- Born: 1965 (age 60–61)
- Occupation: Author Illustrator
- Genre: Children's literature Young adult fiction
- Years active: 2000–present
- Notable works: How to Make a Bird The Slightly True Story of Cedar B. Hartley
- Notable awards: Queensland Premier's Literary Awards – Young Adult (2004) Queensland Premier's Literary Awards – Children's Book (2006)

= Martine Murray =

Australian author and illustrator

Martine Murray (born 1965) is an Australian author and illustrator residing in Melbourne. She has written many critically acclaimed books, including How to Make a Bird, winner of the Queensland Premier's Literary Awards Young Adult award in 2004, and The Slightly True Story of Cedar B. Hartley, winner of the Queensland Premier's Literary Awards Children's Book award in 2006.

She has studied filmmaking at Prahran College, art at the Victorian College of the Arts and Movement & Dance at Melbourne University. She has formed a dance theatre company called Bird on a Wire, and recently received Arts Victoria funding to develop and perform a full-length work, as part of Melbourne's Next Wave Festival. She also teaches yoga and has been involved in community circus.

Martine is enrolled in Professional Writing at RMIT and plans further study in screen writing and short story.

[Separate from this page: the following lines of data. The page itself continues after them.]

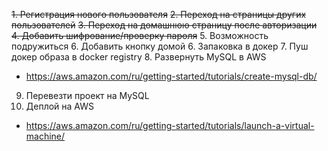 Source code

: ~~1. Регистрация нового пользователя~~
~~2. Переход на страницы других пользователей~~
~~3. Переход на домашнюю страницу после авторизации~~
~~4. Добавить шифрование/проверку пароля~~
5. Возможность подружиться
6. Добавить кнопку домой
6. Запаковка в докер
7. Пуш докер образа в docker registry
8. Развернуть MySQL в AWS
  - https://aws.amazon.com/ru/getting-started/tutorials/create-mysql-db/
9. Перевезти проект на MySQL
10. Деплой на AWS
  - https://aws.amazon.com/ru/getting-started/tutorials/launch-a-virtual-machine/ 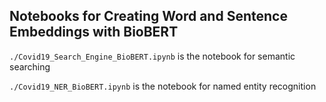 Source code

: ## Notebooks for Creating Word and Sentence Embeddings with BioBERT

`./Covid19_Search_Engine_BioBERT.ipynb` is the notebook for semantic searching

`./Covid19_NER_BioBERT.ipynb` is the notebook for named entity recognition
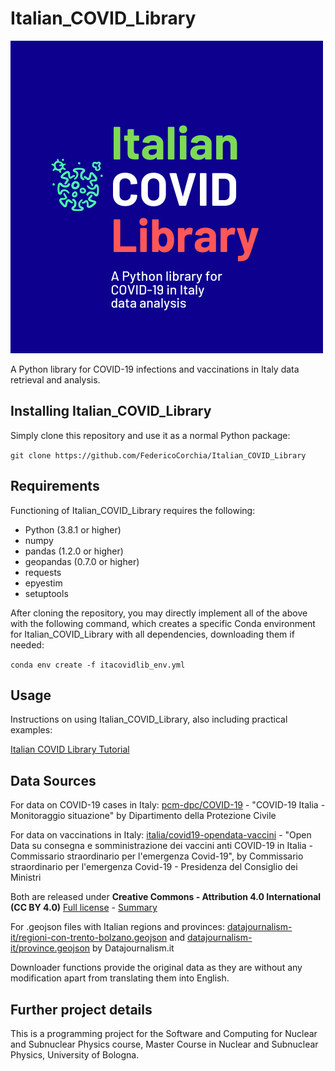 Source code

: # Italian_COVID_Library
![Italian COVID Library logo](https://github.com/FedericoCorchia/Italian_COVID_Library/blob/main/logo.png)

A Python library for COVID-19 infections and vaccinations in Italy data retrieval and analysis.

## Installing Italian_COVID_Library
Simply clone this repository and use it as a normal Python package:

`git clone https://github.com/FedericoCorchia/Italian_COVID_Library`

## Requirements
Functioning of Italian_COVID_Library requires the following:
- Python (3.8.1 or higher)
- numpy
- pandas (1.2.0 or higher)
- geopandas (0.7.0 or higher)
- requests
- epyestim
- setuptools

After cloning the repository, you may directly implement all of the above with the following command, which creates a specific Conda environment for Italian_COVID_Library with all dependencies, downloading them if needed:

`conda env create -f itacovidlib_env.yml`

## Usage
Instructions on using Italian_COVID_Library, also including practical examples:

[Italian COVID Library Tutorial](https://github.com/FedericoCorchia/Italian_COVID_Library/blob/main/Tutorial.ipynb)

## Data Sources
For data on COVID-19 cases in Italy: [pcm-dpc/COVID-19](https://github.com/pcm-dpc/COVID-19) - "COVID-19 Italia - Monitoraggio situazione" by Dipartimento della Protezione Civile

For data on vaccinations in Italy: [italia/covid19-opendata-vaccini](https://github.com/italia/covid19-opendata-vaccini) - "Open Data su consegna e somministrazione dei vaccini anti COVID-19 in Italia - Commissario straordinario per l'emergenza Covid-19", by Commissario straordinario per l'emergenza Covid-19 - Presidenza del Consiglio dei Ministri

Both are released under **Creative Commons - Attribution 4.0 International (CC BY 4.0)** [Full license](https://creativecommons.org/licenses/by/4.0/legalcode) - [Summary](https://creativecommons.org/licenses/by/4.0/deed.en)

For .geojson files with Italian regions and provinces: [datajournalism-it/regioni-con-trento-bolzano.geojson](https://gist.github.com/datajournalism-it/f1abb68e718b54f6a0fe) and [datajournalism-it/province.geojson](https://gist.github.com/datajournalism-it/212e7134625fbee6f9f7) by Datajournalism.it

Downloader functions provide the original data as they are without any modification apart from translating them into English.

## Further project details
This is a programming project for the Software and Computing for Nuclear and Subnuclear Physics course, Master Course in Nuclear and Subnuclear Physics, University of Bologna.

Martine is the subject of The Whitlams' 1997 song 'Melbourne'. She calls her dog 'The Bear'.

== Books ==
- A Dog Called Bear, Random House Australia, 2000 ISBN 0091838711
- A Moose Called Mouse, Allen & Unwin, 2001 ISBN 978-1-86508-494-7
- How to Make a Bird, Allen & Unwin, 2003 ISBN 1-74114-109-5
- Mannie and the Long Brave Day, with Sally Rippin, Allen & Unwin, 2009, ISBN 9781741758863
- Molly and Pim and the Millions of Stars, Text Publishing, 2015, ISBN 9781925240085
- Marsh and Me, Text Publishing, 2017, ISBN 9781925498011
- The Last Summer of Ada Bloom, Text Publishing, 2018 ISBN 9781925498714

===Cedar B. Hartley series===
- The Slightly True Story of Cedar B. Hartley (Who Planned to Live an Unusual Life), Allen & Unwin, 2002 ISBN 978-0-439-48623-1
- The Slightly Bruised Glory of Cedar B. Hartley (Who Can't Help Flying High and Falling in Deep), Allen & Unwin, 2005 ISBN 1-74114-711-5

===Henrietta series===
- Henrietta: There's No One Better, Allen & Unwin, 2004 ISBN 1-74114-436-1
- Henrietta the Great Go-Getter, Allen & Unwin, 2006 ISBN 9781741149296
- Henrietta Gets a Letter, Allen & Unwin, 2008 ISBN 9781741754513
- Henrietta and the Perfect Night, Allen & Unwin, 2017 ISBN 9781760290245
- Henrietta the Greatest Go-Getter, Allen & Unwin, 2017 ISBN 9781760112417 (compilation)

== Awards ==
The Slightly True Story of Cedar B. Hartley was shortlisted for the CBC's young readers category in 2003. How to Make a Bird won the Young Adult Book Award at the 2004 Queensland Premier's Literary Awards.